* _What is expected_: Check each line of the records for "seems"; collect those that have it.
━━━
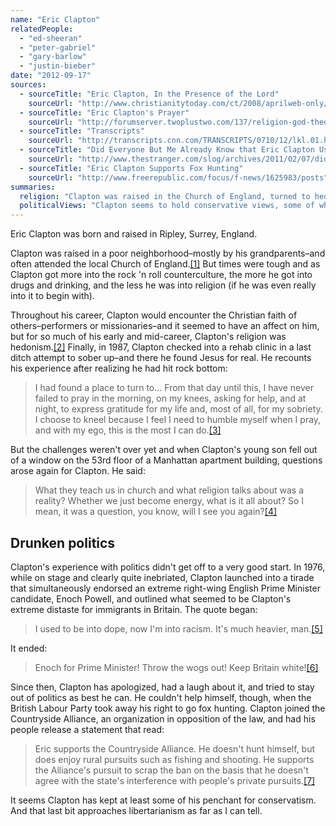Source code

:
 ```yaml
---
name: "Eric Clapton"
relatedPeople:
  - "ed-sheeran"
  - "peter-gabriel"
  - "gary-barlow"
  - "justin-bieber"
date: "2012-09-17"
sources:
  - sourceTitle: "Eric Clapton, In the Presence of the Lord"
    sourceUrl: "http://www.christianitytoday.com/ct/2008/aprilweb-only/115-32.0.html"
  - sourceTitle: "Eric Clapton's Prayer"
    sourceUrl: "http://forumserver.twoplustwo.com/137/religion-god-theology/eric-claptons-prayer-598514/"
  - sourceTitle: "Transcripts"
    sourceUrl: "http://transcripts.cnn.com/TRANSCRIPTS/0710/12/lkl.01.html"
  - sourceTitle: "Did Everyone But Me Already Know that Eric Clapton Used to Be into Dope But Now He's into Racism?"
    sourceUrl: "http://www.thestranger.com/slog/archives/2011/02/07/did-everyone-but-me-already-know-that-eric-clapton-used-to-be-into-dope-but-now-hes-into-racism&view=comments"
  - sourceTitle: "Eric Clapton Supports Fox Hunting"
    sourceUrl: "http://www.freerepublic.com/focus/f-news/1625983/posts"
summaries:
  religion: "Clapton was raised in the Church of England, turned to hedonism, and found Jesus in rehab. Now he's a born-again Christian."
  politicalViews: "Clapton seems to hold conservative views, some of which may border on libertarianism."
---
```


Eric Clapton was born and raised in Ripley, Surrey, England.

Clapton was raised in a poor neighborhood–mostly by his grandparents–and often attended the local Church of England.<a class="source-citation" href="#http%3A%2F%2Fwww.christianitytoday.com%2Fct%2F2008%2Faprilweb-only%2F115-32.0.html" title="Eric Clapton, In the Presence of the Lord">[1]</a> But times were tough and as Clapton got more into the rock 'n roll counterculture, the more he got into drugs and drinking, and the less he was into religion (if he was even really into it to begin with).

Throughout his career, Clapton would encounter the Christian faith of others–performers or missionaries–and it seemed to have an affect on him, but for so much of his early and mid-career, Clapton's religion was hedonism.<a class="source-citation" href="#http%3A%2F%2Fwww.christianitytoday.com%2Fct%2F2008%2Faprilweb-only%2F115-32.0.html" title="Eric Clapton, In the Presence of the Lord">[2]</a> Finally, in 1987, Clapton checked into a rehab clinic in a last ditch attempt to sober up–and there he found Jesus for real. He recounts his experience after realizing he had hit rock bottom:

>I had found a place to turn to… From that day until this, I have never failed to pray in the morning, on my knees, asking for help, and at night, to express gratitude for my life and, most of all, for my sobriety. I choose to kneel because I feel I need to humble myself when I pray, and with my ego, this is the most I can do.<a class="source-citation" href="#http%3A%2F%2Fforumserver.twoplustwo.com%2F137%2Freligion-god-theology%2Feric-claptons-prayer-598514%2F" title="Eric Clapton&apos;s Prayer">[3]</a>

But the challenges weren't over yet and when Clapton's young son fell out of a window on the 53rd floor of a Manhattan apartment building, questions arose again for Clapton. He said:

>What they teach us in church and what religion talks about was a reality? Whether we just become energy, what is it all about? So I mean, it was a question, you know, will I see you again?<a class="source-citation" href="#http%3A%2F%2Ftranscripts.cnn.com%2FTRANSCRIPTS%2F0710%2F12%2Flkl.01.html" title="Transcripts">[4]</a>

## 

## Drunken politics

Clapton's experience with politics didn't get off to a very good start. In 1976, while on stage and clearly quite inebriated, Clapton launched into a tirade that simultaneously endorsed an extreme right-wing English Prime Minister candidate, Enoch Powell, and outlined what seemed to be Clapton's extreme distaste for immigrants in Britain. The quote began:

>I used to be into dope, now I'm into racism. It's much heavier, man.<a class="source-citation" href="#http%3A%2F%2Fwww.thestranger.com%2Fslog%2Farchives%2F2011%2F02%2F07%2Fdid-everyone-but-me-already-know-that-eric-clapton-used-to-be-into-dope-but-now-hes-into-racism%26view%3Dcomments" title="Did Everyone But Me Already Know that Eric Clapton Used to Be into Dope But Now He&apos;s into Racism?">[5]</a>

It ended:

>Enoch for Prime Minister! Throw the wogs out! Keep Britain white!<a class="source-citation" href="#http%3A%2F%2Fwww.thestranger.com%2Fslog%2Farchives%2F2011%2F02%2F07%2Fdid-everyone-but-me-already-know-that-eric-clapton-used-to-be-into-dope-but-now-hes-into-racism%26view%3Dcomments" title="Did Everyone But Me Already Know that Eric Clapton Used to Be into Dope But Now He&apos;s into Racism?">[6]</a>

Since then, Clapton has apologized, had a laugh about it, and tried to stay out of politics as best he can. He couldn't help himself, though, when the British Labour Party took away his right to go fox hunting. Clapton joined the Countryside Alliance, an organization in opposition of the law, and had his people release a statement that read:

>Eric supports the Countryside Alliance. He doesn't hunt himself, but does enjoy rural pursuits such as fishing and shooting. He supports the Alliance's pursuit to scrap the ban on the basis that he doesn't agree with the state's interference with people's private pursuits.<a class="source-citation" href="#http%3A%2F%2Fwww.freerepublic.com%2Ffocus%2Ff-news%2F1625983%2Fposts" title="Eric Clapton Supports Fox Hunting">[7]</a>

It seems Clapton has kept at least some of his penchant for conservatism. And that last bit approaches libertarianism as far as I can tell.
━━━
* _Output for this exercise_:
  politicalViews: "Clapton seems to hold conservative views, some of which may border on libertarianism."
It seems Clapton has kept at least some of his penchant for conservatism. And that last bit approaches libertarianism as far as I can tell.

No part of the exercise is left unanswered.